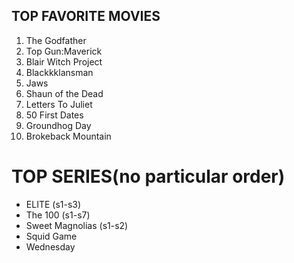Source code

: ## TOP FAVORITE MOVIES
1.	The Godfather
2.	Top Gun:Maverick
3.	Blair Witch Project
4.	Blackkklansman
5.	Jaws
6.	Shaun of the Dead
7.	Letters To Juliet
8.	50 First Dates
9.	Groundhog Day
10.	Brokeback Mountain
# TOP SERIES(no particular order)
 - ELITE (s1-s3)
- The 100 (s1-s7)
- Sweet Magnolias (s1-s2)
- Squid Game
- Wednesday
+++
> _Exercise goal_
Your copy should restate every record word for word and contain no pictures.

> _Task response_
Source code

: ## TOP FAVORITE MOVIES
1.	The Godfather
2.	Top Gun:Maverick
3.	Blair Witch Project
4.	Blackkklansman
5.	Jaws
6.	Shaun of the Dead
7.	Letters To Juliet
8.	50 First Dates
9.	Groundhog Day
10.	Brokeback Mountain
# TOP SERIES(no particular order)
 - ELITE (s1-s3)
- The 100 (s1-s7)
- Sweet Magnolias (s1-s2)
- Squid Game
- Wednesday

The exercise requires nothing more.